Hundreds of Jews living in Arab countries, some in countries considered mortal enemies of Eretz Yisroel, will now be able to welcome Shabbos properly thanks to a special graphic published by Yad L’Achim for the first time. The Shabbos times are catered to Jews living in Syria, Lebanon, Iraq, Libya, Jordan.
This story began three months ago when Imad (his name was changed for his personal safety), a young Jew living in Baghdad, the capital of Iraq, first contacted Yad L’Achim’s “Roots Department”, which works to strengthen the Jewish roots of Jews living for whatever reason in Arab countries.
The young man discovered his Judaism, began to study Torah every evening with a chavrusa, an activist of the organization who speaks fluent Arabic, and began to take huge steps on his way to Yiddishkeit. One of the first mitzvos Imad began to take was the observance of Shabbos.
“About two weeks ago,” said Amir, a Roots Department activist, “Imad told us about his struggle to keep Shabbos. In a bold move, he tried to change his day off from work to Shabbos.”
“His employer reacted by informing him that if he would like to skip work on Saturdays, he no longer needs to return to work at all.

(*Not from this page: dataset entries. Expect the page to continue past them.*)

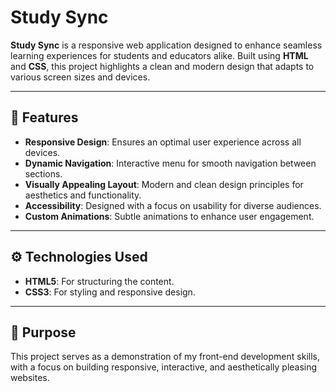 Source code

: # Study Sync

**Study Sync** is a responsive web application designed to enhance seamless learning experiences for students and educators alike. Built using **HTML** and **CSS**, this project highlights a clean and modern design that adapts to various screen sizes and devices.

---

## 🚀 Features

- **Responsive Design**: Ensures an optimal user experience across all devices.
- **Dynamic Navigation**: Interactive menu for smooth navigation between sections.
- **Visually Appealing Layout**: Modern and clean design principles for aesthetics and functionality.
- **Accessibility**: Designed with a focus on usability for diverse audiences.
- **Custom Animations**: Subtle animations to enhance user engagement.

---

## ⚙️ Technologies Used

- **HTML5**: For structuring the content.
- **CSS3**: For styling and responsive design.

---

## 🎯 Purpose

This project serves as a demonstration of my front-end development skills, with a focus on building responsive, interactive, and aesthetically pleasing websites.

This was their nice way of saying ‘you’re fired’.”
Imad left his job in search of new employment that would enable him to properly observe Shabbos.
“Imad’s dedication to Shabbos struck a chord among Yad L’Achim’s team,” said Amir. “When it became clear to us that the Shabbos times were not clear to him and his family and that they had to look for them every week anew, we decided to produce and ship Shabbos times around the Arab world.”

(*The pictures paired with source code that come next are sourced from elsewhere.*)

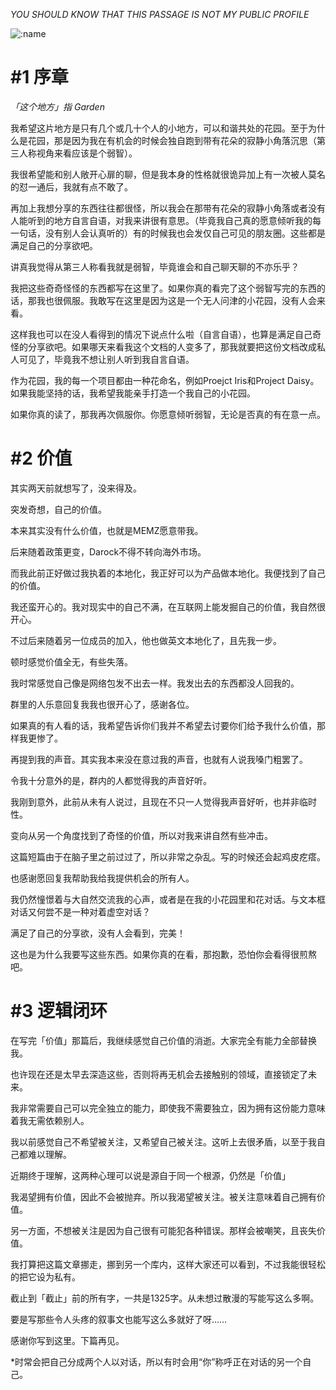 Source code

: *YOU SHOULD KNOW THAT THIS PASSAGE IS NOT MY PUBLIC PROFILE*

![:name](https://count.getloli.com/get/@ThreeManager785-personal-readme?theme=rule34)


# #1 序章
*「这个地方」指 Garden*

我希望这片地方是只有几个或几十个人的小地方，可以和谐共处的花园。至于为什么是花园，那是因为我在有机会的时候会独自跑到带有花朵的寂静小角落沉思（第三人称视角来看应该是个弱智）。

我很希望能和别人敞开心扉的聊，但是我本身的性格就很诡异加上有一次被人莫名的怼一通后，我就有点不敢了。

再加上我想分享的东西往往都很怪，所以我会在那带有花朵的寂静小角落或者没有人能听到的地方自言自语，对我来讲很有意思。（毕竟我自己真的愿意倾听我的每一句话，没有别人会认真听的）有的时候我也会发仅自己可见的朋友圈。这些都是满足自己的分享欲吧。

讲真我觉得从第三人称看我就是弱智，毕竟谁会和自己聊天聊的不亦乐乎？

我把这些奇奇怪怪的东西都写在这里了。如果你真的看完了这个弱智写完的东西的话，那我也很佩服。我敢写在这里是因为这是一个无人问津的小花园，没有人会来看。

这样我也可以在没人看得到的情况下说点什么啦（自言自语），也算是满足自己奇怪的分享欲吧。如果哪天来看我这个文档的人变多了，那我就要把这份文档改成私人可见了，毕竟我不想让别人听到我自言自语。

作为花园，我的每一个项目都由一种花命名，例如Proejct Iris和Project Daisy。如果我能坚持的话，我希望我能亲手打造一个我自己的小花园。

如果你真的读了，那我再次佩服你。你愿意倾听弱智，无论是否真的有在意一点。

# #2 价值
其实两天前就想写了，没来得及。

突发奇想，自己的价值。

本来其实没有什么价值，也就是MEMZ愿意带我。

后来随着政策更变，Darock不得不转向海外市场。

而我此前正好做过我执着的本地化，我正好可以为产品做本地化。我便找到了自己的价值。

我还蛮开心的。我对现实中的自己不满，在互联网上能发掘自己的价值，我自然很开心。

不过后来随着另一位成员的加入，他也做英文本地化了，且先我一步。

顿时感觉价值全无，有些失落。

我时常感觉自己像是网络包发不出去一样。我发出去的东西都没人回我的。

群里的人乐意回复我我也很开心了，感谢各位。

如果真的有人看的话，我希望告诉你们我并不希望去讨要你们给予我什么价值，那样我更惨了。

再提到我的声音。其实我本来没在意过我的声音，也就有人说我嗓门粗罢了。

令我十分意外的是，群内的人都觉得我的声音好听。

我刚到意外，此前从未有人说过，且现在不只一人觉得我声音好听，也并非临时性。

变向从另一个角度找到了奇怪的价值，所以对我来讲自然有些冲击。

这篇短篇由于在脑子里之前过过了，所以非常之杂乱。写的时候还会起鸡皮疙瘩。

也感谢愿回复我帮助我给我提供机会的所有人。

我仍然憧憬着与大自然交流我的心声，或者是在我的小花园里和花对话。与文本框对话又何尝不是一种对着虚空对话？

满足了自己的分享欲，没有人会看到，完美！

这也是为什么我要写这些东西。如果你真的在看，那抱歉，恐怕你会看得很煎熬吧。

# #3 逻辑闭环
在写完「价值」那篇后，我继续感觉自己价值的消逝。大家完全有能力全部替换我。

也许现在还是太早去深造这些，否则将再无机会去接触别的领域，直接锁定了未来。

我非常需要自己可以完全独立的能力，即使我不需要独立，因为拥有这份能力意味着我无需依赖别人。

我以前感觉自己不希望被关注，又希望自己被关注。这听上去很矛盾，以至于我自己都难以理解。

近期终于理解，这两种心理可以说是源自于同一个根源，仍然是「价值」

我渴望拥有价值，因此不会被抛弃。所以我渴望被关注。被关注意味着自己拥有价值。

另一方面，不想被关注是因为自己很有可能犯各种错误。那样会被嘲笑，且丧失价值。

我打算把这篇文章挪走，挪到另一个库内，这样大家还可以看到，不过我能很轻松的把它设为私有。

截止到「截止」前的所有字，一共是1325字。从未想过散漫的写能写这么多啊。

要是写那些令人头疼的叙事文也能写这么多就好了呀……

感谢你写到这里。下篇再见。

*时常会把自己分成两个人以对话，所以有时会用“你”称呼正在对话的另一个自己。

The team at Yad L’Achim has worked to produce an accessible graphic with pertinent Shabbos times, catered to a number of cities in Arab countries.
All of these cities have one thing in common: the Jews who live in them, each with his/her unique circumstances, maintain continuous contact with Yad L’Achim and regularly receive guidance and reinforcement of their Yiddishkeit.
The clear, ready-made graphic, is being printed and sent to cities all over the Arab world, both in friendly nations and nations considered very unfriendly. Many recipients of the Shabbos times have little, to no contact with other Jewish people.
The cities listed on the graphic are Tripoli, the war-torn capital of Libya, Beirut, the capital of Lebanon, Damascus, the capital of Syria, Baghdad and Irbil in Iraq, Sanaa, the capital of Yemen, Cairo, the capital of Egypt, Amman, the capital of Jordan and Dubai, the capital of the United Arab Emirates.
Yad L’Achim is currently preparing a more up-to-date version that will also include zmanim in cities within Saudi Arabia, Oman and Bahrain, based on meticulous research.
According to the organization, they have made contact with several more Iraqi Jews, in addition to Imad, as well as Jews living in Libya, Syria, Yemen, Egypt and Jordan.
One might wonder how they got there…
Many of the individuals in contact with Yad L’Achim are sons of Jewish mothers who married into Muslim families, which proceeded to immigrate back to their Arab countries of origin. The organization conducts a strenuous process of Jewish identification, obtaining many documents, in order to clarify the Jewish status of each of their Jewish contacts.
Some cases turn out to be imposters, people who have distant Jewish relatives or those who are interested in Judaism. However, the bulk of the contacts that reach out to us turn out to be halachically Jewish after thorough investigation.
Yad L’Achim takes immediate action to connect these Yidden to their Yiddishkeit.
It was no coincidence that the Shabbos times were first released the week of Parshas Balak, when Bilaam attempted to curse the Jewish people, and instead blessed them.
Balak ends with the story of Pinchas, who risked his life to protect the sanctity of Am Yisroel.
“Today,” says Amir, “we continue to fight the same fight. To preserve Jewish practice and tradition amongst souls who could have been written off as ‘lost’. It is heartwarming to see with our own eyes how kedushas hashabbos is being brought to cities like Irbil and Sanaa. Places that feel so spiritually distant.”